- [EXCERPTED DATA]:

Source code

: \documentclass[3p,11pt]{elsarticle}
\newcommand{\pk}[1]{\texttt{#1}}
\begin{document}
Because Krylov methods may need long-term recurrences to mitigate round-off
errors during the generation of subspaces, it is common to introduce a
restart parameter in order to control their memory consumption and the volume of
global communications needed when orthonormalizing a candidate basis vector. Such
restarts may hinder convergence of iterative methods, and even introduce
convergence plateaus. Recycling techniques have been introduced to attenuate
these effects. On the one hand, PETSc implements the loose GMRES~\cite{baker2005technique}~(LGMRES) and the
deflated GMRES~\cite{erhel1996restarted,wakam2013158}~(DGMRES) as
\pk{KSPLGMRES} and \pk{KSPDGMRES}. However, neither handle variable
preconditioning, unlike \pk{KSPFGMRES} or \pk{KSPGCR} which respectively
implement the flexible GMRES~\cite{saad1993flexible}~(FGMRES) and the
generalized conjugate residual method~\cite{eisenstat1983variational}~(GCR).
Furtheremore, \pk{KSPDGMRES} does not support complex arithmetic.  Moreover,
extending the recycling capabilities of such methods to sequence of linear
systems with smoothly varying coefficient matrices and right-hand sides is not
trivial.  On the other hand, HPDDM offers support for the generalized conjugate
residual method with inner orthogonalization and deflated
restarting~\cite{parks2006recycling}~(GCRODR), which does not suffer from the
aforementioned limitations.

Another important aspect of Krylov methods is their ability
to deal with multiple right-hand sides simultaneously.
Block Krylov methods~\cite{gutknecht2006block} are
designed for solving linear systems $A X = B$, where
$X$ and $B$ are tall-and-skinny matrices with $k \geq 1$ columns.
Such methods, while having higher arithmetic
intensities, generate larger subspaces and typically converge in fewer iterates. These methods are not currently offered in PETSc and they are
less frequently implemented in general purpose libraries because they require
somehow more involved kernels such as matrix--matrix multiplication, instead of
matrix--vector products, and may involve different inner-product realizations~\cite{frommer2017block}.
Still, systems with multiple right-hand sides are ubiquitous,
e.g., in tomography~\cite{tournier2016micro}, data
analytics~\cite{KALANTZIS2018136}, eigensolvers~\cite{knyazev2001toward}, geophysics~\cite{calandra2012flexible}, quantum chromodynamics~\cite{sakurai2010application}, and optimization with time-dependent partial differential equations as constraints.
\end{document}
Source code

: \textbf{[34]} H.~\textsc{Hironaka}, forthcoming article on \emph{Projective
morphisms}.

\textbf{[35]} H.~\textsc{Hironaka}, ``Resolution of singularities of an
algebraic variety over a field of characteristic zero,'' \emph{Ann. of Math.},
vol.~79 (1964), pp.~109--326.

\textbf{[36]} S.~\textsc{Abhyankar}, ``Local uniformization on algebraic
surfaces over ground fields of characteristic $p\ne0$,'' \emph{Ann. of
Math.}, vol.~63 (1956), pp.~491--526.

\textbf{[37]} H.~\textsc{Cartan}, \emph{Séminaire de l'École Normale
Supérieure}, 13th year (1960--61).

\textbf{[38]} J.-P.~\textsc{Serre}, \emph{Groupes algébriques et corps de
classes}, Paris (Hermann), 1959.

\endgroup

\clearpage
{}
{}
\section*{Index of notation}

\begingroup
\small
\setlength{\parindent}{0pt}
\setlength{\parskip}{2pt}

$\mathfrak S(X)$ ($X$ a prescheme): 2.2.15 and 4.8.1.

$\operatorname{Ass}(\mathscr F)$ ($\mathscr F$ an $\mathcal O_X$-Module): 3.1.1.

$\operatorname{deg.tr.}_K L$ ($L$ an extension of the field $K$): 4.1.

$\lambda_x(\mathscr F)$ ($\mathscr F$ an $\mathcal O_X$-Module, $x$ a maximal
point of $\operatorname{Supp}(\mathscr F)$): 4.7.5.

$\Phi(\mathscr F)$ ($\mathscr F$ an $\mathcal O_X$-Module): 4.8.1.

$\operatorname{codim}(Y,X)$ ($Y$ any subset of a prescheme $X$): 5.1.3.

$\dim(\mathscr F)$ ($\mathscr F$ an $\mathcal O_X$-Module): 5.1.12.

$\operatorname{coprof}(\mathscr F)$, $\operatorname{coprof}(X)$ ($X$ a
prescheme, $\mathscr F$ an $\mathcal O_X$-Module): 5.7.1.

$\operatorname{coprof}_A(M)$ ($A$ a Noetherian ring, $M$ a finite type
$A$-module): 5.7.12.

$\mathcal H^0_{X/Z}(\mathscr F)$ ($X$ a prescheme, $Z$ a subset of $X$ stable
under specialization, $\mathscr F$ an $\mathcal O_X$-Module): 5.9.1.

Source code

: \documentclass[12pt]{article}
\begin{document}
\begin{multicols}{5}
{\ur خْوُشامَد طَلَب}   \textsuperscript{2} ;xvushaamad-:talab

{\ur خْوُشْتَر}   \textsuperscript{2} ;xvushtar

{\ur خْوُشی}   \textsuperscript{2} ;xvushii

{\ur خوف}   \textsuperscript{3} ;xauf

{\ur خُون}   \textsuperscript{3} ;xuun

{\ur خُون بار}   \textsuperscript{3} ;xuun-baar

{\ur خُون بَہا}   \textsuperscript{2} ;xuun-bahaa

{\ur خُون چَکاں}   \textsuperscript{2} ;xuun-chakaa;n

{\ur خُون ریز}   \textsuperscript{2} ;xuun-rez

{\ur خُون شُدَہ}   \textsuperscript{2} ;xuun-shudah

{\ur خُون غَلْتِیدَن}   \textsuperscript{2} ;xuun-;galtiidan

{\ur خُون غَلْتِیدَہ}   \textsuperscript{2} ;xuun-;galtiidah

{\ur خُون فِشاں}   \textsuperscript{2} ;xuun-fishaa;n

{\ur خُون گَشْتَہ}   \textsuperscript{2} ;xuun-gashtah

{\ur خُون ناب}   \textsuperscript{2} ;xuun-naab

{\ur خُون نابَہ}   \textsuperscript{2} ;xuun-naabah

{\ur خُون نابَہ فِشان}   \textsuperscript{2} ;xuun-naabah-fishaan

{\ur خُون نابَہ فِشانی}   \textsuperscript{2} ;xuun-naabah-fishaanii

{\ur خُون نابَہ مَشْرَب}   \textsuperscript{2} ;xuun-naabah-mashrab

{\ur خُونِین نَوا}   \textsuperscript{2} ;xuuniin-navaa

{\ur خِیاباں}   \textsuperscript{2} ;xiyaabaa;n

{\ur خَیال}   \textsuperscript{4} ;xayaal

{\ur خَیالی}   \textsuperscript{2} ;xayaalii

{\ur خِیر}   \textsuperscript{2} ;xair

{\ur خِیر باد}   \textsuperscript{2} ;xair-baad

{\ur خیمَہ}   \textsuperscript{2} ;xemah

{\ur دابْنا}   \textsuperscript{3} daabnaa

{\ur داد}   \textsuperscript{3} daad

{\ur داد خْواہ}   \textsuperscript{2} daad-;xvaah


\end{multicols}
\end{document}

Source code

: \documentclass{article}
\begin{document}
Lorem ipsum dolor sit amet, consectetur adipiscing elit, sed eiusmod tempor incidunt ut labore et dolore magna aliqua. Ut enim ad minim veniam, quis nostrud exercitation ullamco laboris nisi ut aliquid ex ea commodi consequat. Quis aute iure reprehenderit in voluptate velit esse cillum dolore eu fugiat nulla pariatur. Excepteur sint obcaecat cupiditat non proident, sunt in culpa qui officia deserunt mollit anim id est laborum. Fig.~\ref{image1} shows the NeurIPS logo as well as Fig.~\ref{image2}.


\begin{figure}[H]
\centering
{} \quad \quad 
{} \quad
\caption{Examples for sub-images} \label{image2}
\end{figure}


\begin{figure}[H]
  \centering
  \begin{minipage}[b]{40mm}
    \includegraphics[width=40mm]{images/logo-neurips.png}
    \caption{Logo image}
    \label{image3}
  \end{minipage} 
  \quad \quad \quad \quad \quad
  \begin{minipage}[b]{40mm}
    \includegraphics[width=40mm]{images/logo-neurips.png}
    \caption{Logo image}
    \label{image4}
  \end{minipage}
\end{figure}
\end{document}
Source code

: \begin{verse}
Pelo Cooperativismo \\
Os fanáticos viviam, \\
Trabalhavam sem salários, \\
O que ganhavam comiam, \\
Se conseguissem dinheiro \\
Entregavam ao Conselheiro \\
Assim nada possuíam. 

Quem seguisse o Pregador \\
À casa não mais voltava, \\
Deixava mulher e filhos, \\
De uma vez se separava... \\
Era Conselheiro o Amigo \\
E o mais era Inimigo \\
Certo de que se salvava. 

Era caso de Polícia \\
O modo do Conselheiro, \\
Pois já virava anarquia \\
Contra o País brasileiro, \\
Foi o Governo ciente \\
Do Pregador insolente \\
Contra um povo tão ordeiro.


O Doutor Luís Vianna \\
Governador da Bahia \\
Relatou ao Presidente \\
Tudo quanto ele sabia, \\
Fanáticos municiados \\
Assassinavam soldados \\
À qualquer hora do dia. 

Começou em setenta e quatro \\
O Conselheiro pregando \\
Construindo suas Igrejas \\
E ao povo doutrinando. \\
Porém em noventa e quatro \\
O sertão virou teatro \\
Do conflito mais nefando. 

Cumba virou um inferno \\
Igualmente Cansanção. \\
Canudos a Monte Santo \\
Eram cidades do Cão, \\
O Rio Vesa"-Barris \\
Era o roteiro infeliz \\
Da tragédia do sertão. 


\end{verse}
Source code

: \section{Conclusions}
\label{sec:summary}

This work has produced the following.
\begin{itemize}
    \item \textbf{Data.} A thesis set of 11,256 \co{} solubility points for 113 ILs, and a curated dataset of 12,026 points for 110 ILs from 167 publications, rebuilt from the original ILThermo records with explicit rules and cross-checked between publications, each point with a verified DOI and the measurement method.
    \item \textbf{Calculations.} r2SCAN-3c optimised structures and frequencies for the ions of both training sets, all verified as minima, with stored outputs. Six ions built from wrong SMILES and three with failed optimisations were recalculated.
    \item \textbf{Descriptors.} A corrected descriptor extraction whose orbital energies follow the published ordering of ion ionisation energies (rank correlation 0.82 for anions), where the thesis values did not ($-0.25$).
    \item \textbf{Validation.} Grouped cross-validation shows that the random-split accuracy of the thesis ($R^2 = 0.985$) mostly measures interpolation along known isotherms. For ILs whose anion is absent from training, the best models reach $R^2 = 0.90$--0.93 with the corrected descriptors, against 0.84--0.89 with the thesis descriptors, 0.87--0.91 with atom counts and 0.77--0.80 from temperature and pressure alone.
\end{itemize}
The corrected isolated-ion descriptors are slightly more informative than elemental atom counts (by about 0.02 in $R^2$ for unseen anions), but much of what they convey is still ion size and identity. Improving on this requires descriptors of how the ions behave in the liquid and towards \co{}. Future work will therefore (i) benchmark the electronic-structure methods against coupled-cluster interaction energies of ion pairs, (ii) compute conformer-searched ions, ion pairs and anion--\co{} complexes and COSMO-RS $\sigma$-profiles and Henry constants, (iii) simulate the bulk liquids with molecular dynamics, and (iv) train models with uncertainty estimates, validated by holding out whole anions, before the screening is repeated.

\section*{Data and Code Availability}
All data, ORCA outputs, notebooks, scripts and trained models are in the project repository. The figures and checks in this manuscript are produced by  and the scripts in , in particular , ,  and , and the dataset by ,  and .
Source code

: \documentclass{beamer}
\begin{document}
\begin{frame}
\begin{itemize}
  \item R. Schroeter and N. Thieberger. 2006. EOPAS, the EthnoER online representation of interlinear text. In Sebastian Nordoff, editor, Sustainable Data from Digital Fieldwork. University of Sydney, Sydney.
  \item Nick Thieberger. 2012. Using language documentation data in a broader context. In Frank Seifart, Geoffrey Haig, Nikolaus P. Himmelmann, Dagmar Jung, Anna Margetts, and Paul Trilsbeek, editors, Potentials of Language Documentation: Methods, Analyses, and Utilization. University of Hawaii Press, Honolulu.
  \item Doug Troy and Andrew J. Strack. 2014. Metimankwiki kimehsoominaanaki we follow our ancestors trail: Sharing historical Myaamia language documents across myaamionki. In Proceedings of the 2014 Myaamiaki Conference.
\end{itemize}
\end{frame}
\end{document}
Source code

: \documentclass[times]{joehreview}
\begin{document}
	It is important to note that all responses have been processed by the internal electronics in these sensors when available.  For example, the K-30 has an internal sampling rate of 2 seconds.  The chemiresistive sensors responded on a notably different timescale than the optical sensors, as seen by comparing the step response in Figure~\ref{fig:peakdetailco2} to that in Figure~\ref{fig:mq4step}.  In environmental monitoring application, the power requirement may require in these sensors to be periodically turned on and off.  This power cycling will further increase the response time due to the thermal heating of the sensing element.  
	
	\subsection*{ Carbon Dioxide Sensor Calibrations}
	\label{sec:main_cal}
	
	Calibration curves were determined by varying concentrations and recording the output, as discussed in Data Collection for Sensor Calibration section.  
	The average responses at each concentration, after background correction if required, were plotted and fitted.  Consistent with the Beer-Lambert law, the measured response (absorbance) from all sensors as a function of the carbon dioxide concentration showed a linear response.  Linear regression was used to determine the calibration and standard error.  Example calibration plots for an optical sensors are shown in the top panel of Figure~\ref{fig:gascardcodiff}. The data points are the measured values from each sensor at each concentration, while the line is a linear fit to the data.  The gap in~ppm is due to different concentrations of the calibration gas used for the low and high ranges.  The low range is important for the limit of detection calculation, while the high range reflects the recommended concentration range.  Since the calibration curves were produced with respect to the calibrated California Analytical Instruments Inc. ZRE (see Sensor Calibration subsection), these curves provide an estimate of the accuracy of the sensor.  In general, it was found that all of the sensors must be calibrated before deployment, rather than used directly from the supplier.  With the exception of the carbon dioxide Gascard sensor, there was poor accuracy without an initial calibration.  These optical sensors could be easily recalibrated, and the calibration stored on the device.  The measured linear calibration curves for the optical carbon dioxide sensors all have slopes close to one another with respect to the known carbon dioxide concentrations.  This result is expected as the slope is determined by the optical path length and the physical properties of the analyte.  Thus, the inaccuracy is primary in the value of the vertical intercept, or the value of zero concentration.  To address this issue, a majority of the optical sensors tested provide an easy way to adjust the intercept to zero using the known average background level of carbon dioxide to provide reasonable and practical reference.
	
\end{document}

- [WHAT YOU HAVE TO DO]: In the listing above, count the lines that contain "daad". Give the number and nothing else.

- [EXPECTED ANSWER]: 2